## What you are asked to do
Would you show every line from the records that holds "contracts"?
+--
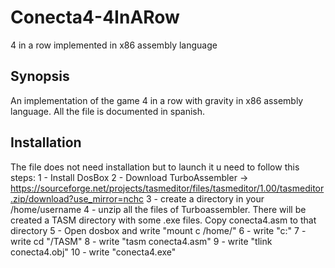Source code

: # Conecta4-4InARow
4 in a row implemented in x86 assembly language

## Synopsis
An implementation of the game 4 in a row with gravity in x86 assembly language.
All the file is documented in spanish.

## Installation
The file does not need installation but to launch it u need to follow this steps:
1 - Install DosBox
2 - Download TurboAssembler -> https://sourceforge.net/projects/tasmeditor/files/tasmeditor/1.00/tasmeditor.zip/download?use_mirror=nchc
3 - create a directory in your /home/username 
4 - unzip all the files of Turboassembler. There will be created a TASM directory with some .exe files. Copy conecta4.asm to that directory 
5 - Open dosbox and write "mount c /home/<username>"
6 - write "c:"
7 - write cd "<directoryunziped>/TASM"
8 - write "tasm conecta4.asm"
9 - write "tlink conecta4.obj"
10 - write "conecta4.exe"
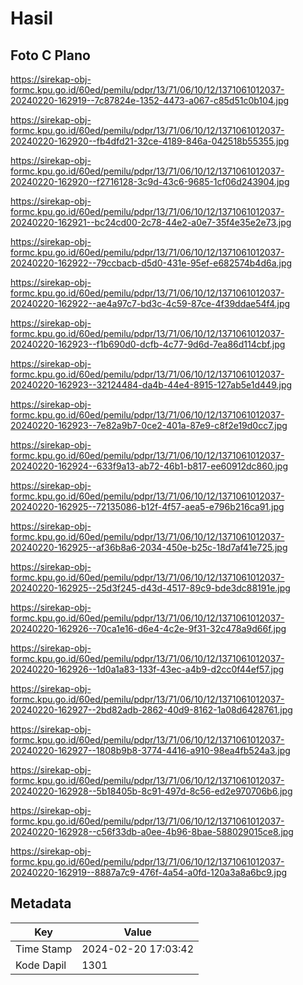# Hasil

## Foto C Plano

https://sirekap-obj-formc.kpu.go.id/60ed/pemilu/pdpr/13/71/06/10/12/1371061012037-20240220-162919--7c87824e-1352-4473-a067-c85d51c0b104.jpg

https://sirekap-obj-formc.kpu.go.id/60ed/pemilu/pdpr/13/71/06/10/12/1371061012037-20240220-162920--fb4dfd21-32ce-4189-846a-042518b55355.jpg

https://sirekap-obj-formc.kpu.go.id/60ed/pemilu/pdpr/13/71/06/10/12/1371061012037-20240220-162920--f2716128-3c9d-43c6-9685-1cf06d243904.jpg

https://sirekap-obj-formc.kpu.go.id/60ed/pemilu/pdpr/13/71/06/10/12/1371061012037-20240220-162921--bc24cd00-2c78-44e2-a0e7-35f4e35e2e73.jpg

https://sirekap-obj-formc.kpu.go.id/60ed/pemilu/pdpr/13/71/06/10/12/1371061012037-20240220-162922--79ccbacb-d5d0-431e-95ef-e682574b4d6a.jpg

https://sirekap-obj-formc.kpu.go.id/60ed/pemilu/pdpr/13/71/06/10/12/1371061012037-20240220-162922--ae4a97c7-bd3c-4c59-87ce-4f39ddae54f4.jpg

https://sirekap-obj-formc.kpu.go.id/60ed/pemilu/pdpr/13/71/06/10/12/1371061012037-20240220-162923--f1b690d0-dcfb-4c77-9d6d-7ea86d114cbf.jpg

https://sirekap-obj-formc.kpu.go.id/60ed/pemilu/pdpr/13/71/06/10/12/1371061012037-20240220-162923--32124484-da4b-44e4-8915-127ab5e1d449.jpg

https://sirekap-obj-formc.kpu.go.id/60ed/pemilu/pdpr/13/71/06/10/12/1371061012037-20240220-162923--7e82a9b7-0ce2-401a-87e9-c8f2e19d0cc7.jpg

https://sirekap-obj-formc.kpu.go.id/60ed/pemilu/pdpr/13/71/06/10/12/1371061012037-20240220-162924--633f9a13-ab72-46b1-b817-ee60912dc860.jpg

https://sirekap-obj-formc.kpu.go.id/60ed/pemilu/pdpr/13/71/06/10/12/1371061012037-20240220-162925--72135086-b12f-4f57-aea5-e796b216ca91.jpg

https://sirekap-obj-formc.kpu.go.id/60ed/pemilu/pdpr/13/71/06/10/12/1371061012037-20240220-162925--af36b8a6-2034-450e-b25c-18d7af41e725.jpg

https://sirekap-obj-formc.kpu.go.id/60ed/pemilu/pdpr/13/71/06/10/12/1371061012037-20240220-162925--25d3f245-d43d-4517-89c9-bde3dc88191e.jpg

https://sirekap-obj-formc.kpu.go.id/60ed/pemilu/pdpr/13/71/06/10/12/1371061012037-20240220-162926--70ca1e16-d6e4-4c2e-9f31-32c478a9d66f.jpg

https://sirekap-obj-formc.kpu.go.id/60ed/pemilu/pdpr/13/71/06/10/12/1371061012037-20240220-162926--1d0a1a83-133f-43ec-a4b9-d2cc0f44ef57.jpg

https://sirekap-obj-formc.kpu.go.id/60ed/pemilu/pdpr/13/71/06/10/12/1371061012037-20240220-162927--2bd82adb-2862-40d9-8162-1a08d6428761.jpg

https://sirekap-obj-formc.kpu.go.id/60ed/pemilu/pdpr/13/71/06/10/12/1371061012037-20240220-162927--1808b9b8-3774-4416-a910-98ea4fb524a3.jpg

https://sirekap-obj-formc.kpu.go.id/60ed/pemilu/pdpr/13/71/06/10/12/1371061012037-20240220-162928--5b18405b-8c91-497d-8c56-ed2e970706b6.jpg

https://sirekap-obj-formc.kpu.go.id/60ed/pemilu/pdpr/13/71/06/10/12/1371061012037-20240220-162928--c56f33db-a0ee-4b96-8bae-588029015ce8.jpg

https://sirekap-obj-formc.kpu.go.id/60ed/pemilu/pdpr/13/71/06/10/12/1371061012037-20240220-162919--8887a7c9-476f-4a54-a0fd-120a3a8a6bc9.jpg


## Metadata

| Key        | Value               |
| ---------- | ------------------- |
| Time Stamp | 2024-02-20 17:03:42 |
| Kode Dapil | 1301                |



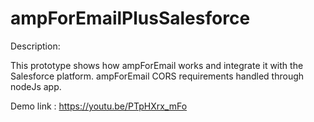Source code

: # ampForEmailPlusSalesforce

Description:

This prototype shows how ampForEmail works and integrate it with the Salesforce platform.
ampForEmail CORS requirements handled through nodeJs app.


Demo link : https://youtu.be/PTpHXrx_mFo
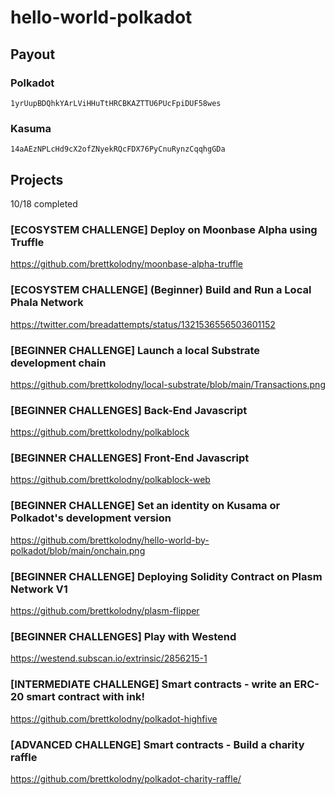 # hello-world-polkadot

## Payout

### Polkadot
`1yrUupBDQhkYArLViHHuTtHRCBKAZTTU6PUcFpiDUF58wes`

### Kasuma
`14aAEzNPLcHd9cX2ofZNyekRQcFDX76PyCnuRynzCqqhgGDa`

## Projects

10/18 completed

### [ECOSYSTEM CHALLENGE] Deploy on Moonbase Alpha using Truffle
https://github.com/brettkolodny/moonbase-alpha-truffle

### [ECOSYSTEM CHALLENGE] (Beginner) Build and Run a Local Phala Network
https://twitter.com/breadattempts/status/1321536556503601152

### [BEGINNER CHALLENGE] Launch a local Substrate development chain
https://github.com/brettkolodny/local-substrate/blob/main/Transactions.png

### [BEGINNER CHALLENGES] Back-End Javascript
https://github.com/brettkolodny/polkablock

### [BEGINNER CHALLENGES] Front-End Javascript
https://github.com/brettkolodny/polkablock-web

### [BEGINNER CHALLENGE] Set an identity on Kusama or Polkadot's development version 
https://github.com/brettkolodny/hello-world-by-polkadot/blob/main/onchain.png

### [BEGINNER CHALLENGE] Deploying Solidity Contract on Plasm Network V1 
https://github.com/brettkolodny/plasm-flipper

### [BEGINNER CHALLENGES] Play with Westend
https://westend.subscan.io/extrinsic/2856215-1

### [INTERMEDIATE CHALLENGE] Smart contracts - write an ERC-20 smart contract with ink!
https://github.com/brettkolodny/polkadot-highfive

### [ADVANCED CHALLENGE] Smart contracts - Build a charity raffle
https://github.com/brettkolodny/polkadot-charity-raffle/
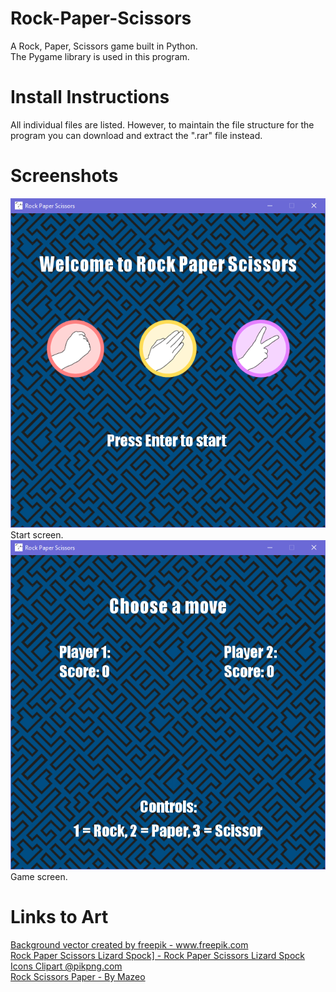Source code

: # Rock-Paper-Scissors
A Rock, Paper, Scissors game built in Python.  
The Pygame library is used in this program.

# Install Instructions
All individual files are listed. However, to maintain the file structure for the program you can download and extract the ".rar" file instead.

# Screenshots
<img src = "https://github.com/Linja82/Rock-Paper-Scissors/blob/master/Screenshots/Start%20Screen.PNG">
Start screen.  
<img src = "https://github.com/Linja82/Rock-Paper-Scissors/blob/master/Screenshots/Game%20Screen.PNG">
Game screen.

# Links to Art
<a href="https://www.freepik.com/free-photos-vectors/background">Background vector created by freepik - www.freepik.com</a>  
<a href="https://www.pikpng.com/pngvi/owoiiJ_rock-paper-scissors-lizard-spock-rock-paper-scissors/" target="_blank">Rock Paper Scissors Lizard Spock] - Rock Paper Scissors Lizard Spock Icons Clipart @pikpng.com</a>  
<a href="https://www.1001freedownloads.com/free-clipart/rock-scissors-paper-2">Rock Scissors Paper - By Mazeo</a>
+--
## Response to this task
### [INTERMEDIATE CHALLENGE] Smart contracts - write an ERC-20 smart contract with ink!
### [ADVANCED CHALLENGE] Smart contracts - Build a charity raffle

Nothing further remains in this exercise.